- Work to complete -
How many lines of these entries hold the string "linkedin"? Reply with the number alone.

# # # # # # #

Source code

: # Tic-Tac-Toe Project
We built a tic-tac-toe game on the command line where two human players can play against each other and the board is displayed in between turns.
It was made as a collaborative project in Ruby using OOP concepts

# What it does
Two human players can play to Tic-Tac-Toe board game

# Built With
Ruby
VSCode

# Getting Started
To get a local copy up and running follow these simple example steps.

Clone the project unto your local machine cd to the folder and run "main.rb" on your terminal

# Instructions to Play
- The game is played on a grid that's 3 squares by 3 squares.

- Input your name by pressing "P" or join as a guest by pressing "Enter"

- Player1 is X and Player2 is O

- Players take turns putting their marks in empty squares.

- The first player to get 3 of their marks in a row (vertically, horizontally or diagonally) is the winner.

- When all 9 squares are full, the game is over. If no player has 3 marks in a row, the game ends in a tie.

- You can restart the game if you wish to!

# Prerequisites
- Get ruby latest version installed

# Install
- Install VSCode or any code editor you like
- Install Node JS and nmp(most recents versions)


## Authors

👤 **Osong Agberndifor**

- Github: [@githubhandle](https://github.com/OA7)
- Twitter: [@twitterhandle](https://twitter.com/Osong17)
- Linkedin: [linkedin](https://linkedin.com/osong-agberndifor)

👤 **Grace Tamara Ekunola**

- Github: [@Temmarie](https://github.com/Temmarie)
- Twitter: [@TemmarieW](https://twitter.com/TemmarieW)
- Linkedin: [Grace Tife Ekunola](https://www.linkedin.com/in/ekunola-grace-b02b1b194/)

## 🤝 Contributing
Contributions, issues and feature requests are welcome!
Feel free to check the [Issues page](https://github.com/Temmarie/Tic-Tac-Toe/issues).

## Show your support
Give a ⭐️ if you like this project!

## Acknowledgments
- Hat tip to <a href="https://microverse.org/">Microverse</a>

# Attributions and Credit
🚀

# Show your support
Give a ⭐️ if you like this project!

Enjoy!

# # # # # # #

- Answer to the exercise -
2